Apologies in advance if I break any rules...

Per my first post in introductions.., I inherited a DIY amp and 2 DIY speakers courtesy of my sisters ex BF. He gifted it to her a few years ago and she didn't want it when she was moving. So I took it.

It's been sat waiting for me to dedicate some time to it for the past 8 months. It looks crap, sounds awful and probably needs a lot of work. I suspect that some of the "speaker cable" is actually electrical wire and swapping this for something decent will probably have a positive effect on the overall sound quality.

Signal input is via a miniDSP 2x4 kit. I don't have the software to play with the sound profile. I believe you should get it free with the device, but only on the originating account, so I'll need to buy it.

This is the amp.

And the speakers are two home made cabinets each with unknown tweeters, and Seas Prestige H1224-08 L18RNX/P. There is no crossover in the speaker cabinets, bit instead wires come out of the bass ports and connect to one of the little things (amps???) screwed to the side of the chassis.

Can someone help to identify the parts in the pictures, tell me whether I'm working with anything decent.
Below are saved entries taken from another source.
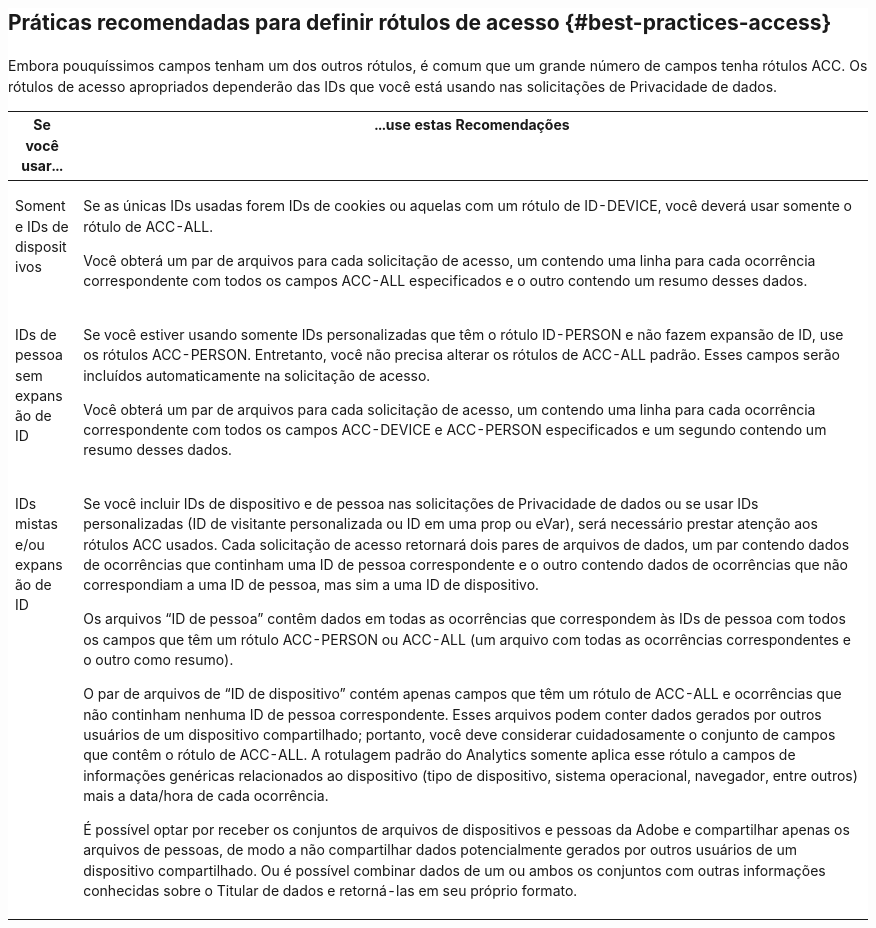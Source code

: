 ## Práticas recomendadas para definir rótulos de acesso {#best-practices-access}

Embora pouquíssimos campos tenham um dos outros rótulos, é comum que um grande número de campos tenha rótulos ACC. Os rótulos de acesso apropriados dependerão das IDs que você está usando nas solicitações de Privacidade de dados.

<table id="table_A5B834CC08C641D99E2691A2361997E4"> 
 <thead> 
  <tr> 
   <th colname="col1" class="entry"> Se você usar... </th> 
   <th colname="col2" class="entry"> ...use estas Recomendações </th> 
  </tr> 
 </thead>
 <tbody> 
  <tr> 
   <td colname="col1"> <p>Somente IDs de dispositivos </p> </td> 
   <td colname="col2"> <p>Se as únicas IDs usadas forem IDs de cookies ou aquelas com um rótulo de ID-DEVICE, você deverá usar somente o rótulo de ACC-ALL. </p> <p>Você obterá um par de arquivos para cada solicitação de acesso, um contendo uma linha para cada ocorrência correspondente com todos os campos ACC-ALL especificados e o outro contendo um resumo desses dados. </p> </td> 
  </tr> 
  <tr> 
   <td colname="col1"> <p>IDs de pessoa sem expansão de ID </p> </td> 
   <td colname="col2"> <p>Se você estiver usando somente IDs personalizadas que têm o rótulo ID-PERSON e não fazem expansão de ID, use os rótulos ACC-PERSON. Entretanto, você não precisa alterar os rótulos de ACC-ALL padrão. Esses campos serão incluídos automaticamente na solicitação de acesso. </p> <p>Você obterá um par de arquivos para cada solicitação de acesso, um contendo uma linha para cada ocorrência correspondente com todos os campos ACC-DEVICE e ACC-PERSON especificados e um segundo contendo um resumo desses dados. </p> </td> 
  </tr> 
  <tr> 
   <td colname="col1"> <p>IDs mistas e/ou expansão de ID </p> </td> 
   <td colname="col2"> <p>Se você incluir IDs de dispositivo e de pessoa nas solicitações de Privacidade de dados ou se usar IDs personalizadas (ID de visitante personalizada ou ID em uma prop ou eVar), será necessário prestar atenção aos rótulos ACC usados. Cada solicitação de acesso retornará dois pares de arquivos de dados, um par contendo dados de ocorrências que continham uma ID de pessoa correspondente e o outro contendo dados de ocorrências que não correspondiam a uma ID de pessoa, mas sim a uma ID de dispositivo. </p> <p>Os arquivos “ID de pessoa” contêm dados em todas as ocorrências que correspondem às IDs de pessoa com todos os campos que têm um rótulo ACC-PERSON ou ACC-ALL (um arquivo com todas as ocorrências correspondentes e o outro como resumo). </p> <p>O par de arquivos de “ID de dispositivo” contém apenas campos que têm um rótulo de ACC-ALL e ocorrências que não continham nenhuma ID de pessoa correspondente. Esses arquivos podem conter dados gerados por outros usuários de um dispositivo compartilhado; portanto, você deve considerar cuidadosamente o conjunto de campos que contêm o rótulo de ACC-ALL. A rotulagem padrão do Analytics somente aplica esse rótulo a campos de informações genéricas relacionados ao dispositivo (tipo de dispositivo, sistema operacional, navegador, entre outros) mais a data/hora de cada ocorrência. </p> <p>É possível optar por receber os conjuntos de arquivos de dispositivos e pessoas da Adobe e compartilhar apenas os arquivos de pessoas, de modo a não compartilhar dados potencialmente gerados por outros usuários de um dispositivo compartilhado. Ou é possível combinar dados de um ou ambos os conjuntos com outras informações conhecidas sobre o Titular de dados e retorná-las em seu próprio formato. </p> </td> 
  </tr> 
 </tbody> 
</table>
I suspect not, but surprise me... please.

Thanks in advance for your input, and let me know if you'd like any better quality pictures.
 
Well the unknown tweeters are unknown but the rest looks like good solid budget stuff.

it looks like the mini-dsp is being used as an active crossover, this feels left and right high and low frequency to the 4 LM3886 (I'm guessing) chip amps, which power the speaker drivers directly.

the mini dsp is decent, the chip amps are not shabby and the seas midbass is a good unit.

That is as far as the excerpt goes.